Habitually BuDG is floating on water... not at the bottom.
Since every acid we use is heavier than water, I don't see how it could be the lower layer :?:


----------



## aflacglobal (Jul 23, 2007)

Difference between specific gravity and relative density


Relative density is a dimensionless ratio of the densities of two materials. The term specific gravity is similar, except that the reference material is water. Relative density can help quantify the buoyancy between two materials

Specific gravity is a special case of relative density. While specific gravity has a reference density of water, relative density can have any reference density that is used. It is best to specify the reference material when using relative density.

Which states "the relative density of the object with respect to the reference material".

While relative density will not change as long as consistent units are maintained, the relative density is relative to its reference. The relative density of an object relative to mercury, is different than the relative density with respect to water (specific gravity).

Taking the relative density with respect to alcohol, water has a specific gravity of 1.2, and the iron has a specific gravity of 10.

Taking the relative density relative to water, the numbers would be .78, 1, and 7.9. 
With respect to iron, the numbers are .1, .12, and 1. These are all correct relative densities, however it is with different reference points.

:?:


----------



## steveonmars (Sep 24, 2008)

What is BuDG?

Steve


----------



## lazersteve (Sep 24, 2008)

Steve,

It's butyl diglyme; aka: BDG, DBC, dibutyl carbitol etc

Steve


----------



## NobleMetalsRecovery (Sep 24, 2008)

Normally you have 2 layers. HCL on the bottom, BDG on top. If you load the BDG with enough gold, it will sink. Now you have BDG on the bottom, and HCL on top. Now if you add some fresh BDG, it will float on top of the HCL. So you now have 3 layers.
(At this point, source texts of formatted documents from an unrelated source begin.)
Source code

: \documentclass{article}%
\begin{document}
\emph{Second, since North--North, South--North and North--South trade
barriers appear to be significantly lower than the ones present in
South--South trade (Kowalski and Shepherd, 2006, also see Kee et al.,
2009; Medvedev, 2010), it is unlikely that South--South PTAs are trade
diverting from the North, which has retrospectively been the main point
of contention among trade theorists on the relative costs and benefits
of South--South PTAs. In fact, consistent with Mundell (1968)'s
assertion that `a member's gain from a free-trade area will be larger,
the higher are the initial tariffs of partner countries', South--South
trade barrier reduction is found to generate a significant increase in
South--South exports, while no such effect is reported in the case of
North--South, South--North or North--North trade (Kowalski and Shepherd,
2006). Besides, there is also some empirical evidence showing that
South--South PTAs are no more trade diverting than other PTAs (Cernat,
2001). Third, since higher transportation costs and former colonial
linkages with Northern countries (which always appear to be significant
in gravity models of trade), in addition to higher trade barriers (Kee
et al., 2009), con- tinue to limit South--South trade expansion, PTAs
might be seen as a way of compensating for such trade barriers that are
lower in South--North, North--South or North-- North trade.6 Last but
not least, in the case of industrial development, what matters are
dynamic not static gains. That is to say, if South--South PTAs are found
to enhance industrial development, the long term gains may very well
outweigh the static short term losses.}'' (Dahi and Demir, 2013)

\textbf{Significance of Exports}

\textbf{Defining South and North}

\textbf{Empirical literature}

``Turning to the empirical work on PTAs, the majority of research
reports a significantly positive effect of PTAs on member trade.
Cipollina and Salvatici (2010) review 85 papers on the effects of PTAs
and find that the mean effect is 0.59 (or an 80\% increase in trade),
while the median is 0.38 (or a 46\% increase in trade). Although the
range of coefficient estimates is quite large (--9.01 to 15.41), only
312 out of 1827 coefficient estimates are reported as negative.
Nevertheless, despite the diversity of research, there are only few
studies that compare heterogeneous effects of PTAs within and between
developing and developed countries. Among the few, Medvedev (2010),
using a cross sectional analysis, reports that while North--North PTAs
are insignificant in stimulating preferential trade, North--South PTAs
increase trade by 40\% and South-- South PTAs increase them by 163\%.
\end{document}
BDG on top, no gold in it, HCL in the middle, and BDG on the bottom, lots of gold in it.


----------



## Noxx (Sep 25, 2008)

Haha I didn't know that. The patent states that the gold concentration in DBC should be adjusted to 50g/L. It does not sink at that concentration.


----------



## Lou (Sep 25, 2008)

Just curious Noxx, what is your procedure for using BDG?


----------



## Noxx (Sep 25, 2008)

What do you mean by what is my procedure ? Do you want me to describe the whole process ?

I don't mind doing it, it would just be long.


----------



## goldsilverpro (Sep 25, 2008)

It would be great, Noxx, if you can find the time.


----------



## NobleMetalsRecovery (Sep 25, 2008)

The whole procedure is available on the Website of the manufacturer. If you want, I will locate it.


----------



## Lou (Sep 25, 2008)

That would be nice as well, but I am very interested in what Noxx is doing.


----------



## goldsilverpro (Sep 25, 2008)

Me, too.


----------



## Noxx (Sep 25, 2008)

Oh well, then give me some time and I will...


----------



## Irons (Oct 3, 2008)

goldsilverpro said:


> Noble Metals, have you thought of a reason, in academic fashion, why there would be 3 layers? Doesn't make much sense to me.



The specific gravity of the BDG increases as it takes up Gold to the point where an inversion takes place and the loaded BDG sinks to the bottom. If you don't stir the BDG, the solvent in contact with the leach will load up and droplets will begin to sink through the leach and collect on the bottom.
You have to be careful not to agitate it too much or an emulsion will form and both Gold and BDG will remain in the leach. I found that bubbling air from the bottom provides sufficient agitation.

The technical literature from the manufacturers covers this.


----------



## Platdigger (Oct 3, 2008)

Irons!

good to see you posting again man
Randy


----------



## Irons (Oct 3, 2008)

Platdigger said:


> Irons!
> 
> good to see you posting again man
> Randy



Still not feeling up to snuff. I'm getting there.

Relative density is probably a better descriptor now that I think about it.

You can also recirculate BDG into the bottom of the leach and the droplets will pick up Gold as they rise to the top. This is the same concept as a counter-current, continuous flow system where the leach enters the top of a column and flows downward and the BDG is recirculated from the bottom and rises to the top where it is extracted.

Working with solvent extraction is as much of an art as a science.


----------



## Noxx (Oct 3, 2008)

Phase inversion happens when you load BDG with gold in a concentration higher than 120g/L



> Working with solvent extraction is as much of an art as a science.



Chemistry is a sort of an art...


----------



## Lou (Oct 3, 2008)

As for it being an art, damn right it is Irons! And this is just for gold--there are other SX systems... Let me tell you that an emulsion is a royal pain to deal with unless you have a lot of time, or a lot of ammonium chloride/sulfate to salt it out with; as far as I'm concerned, liquid-to-liquid is the way to go.


Let me know if/when you want to do that drum deal.


----------



## NobleMetalsRecovery (Oct 4, 2008)

Solvent Extraction using Ferro Chemical Butyl Diglyme

Ferro’s BUTYL DIGLYME is very selective in removing gold from various anode slimes using highly effective solvent extraction techniques. The discussion below is a very brief summary of the gold extraction process using Ferro BUTYL DIGLYME. For a complete brochure, please contact Ferro Customer Service at (800) 321-9942

NOTE:If you contact them they can email you a brochure with complete instructions.


----------



## Irons (Oct 4, 2008)

Noxx said:


> Phase inversion happens when you load BDG with gold in a concentration higher than 120g/L
> 
> 
> 
> ...



It's like the difference between an artist and a painter.

Anybody can buy paint.


----------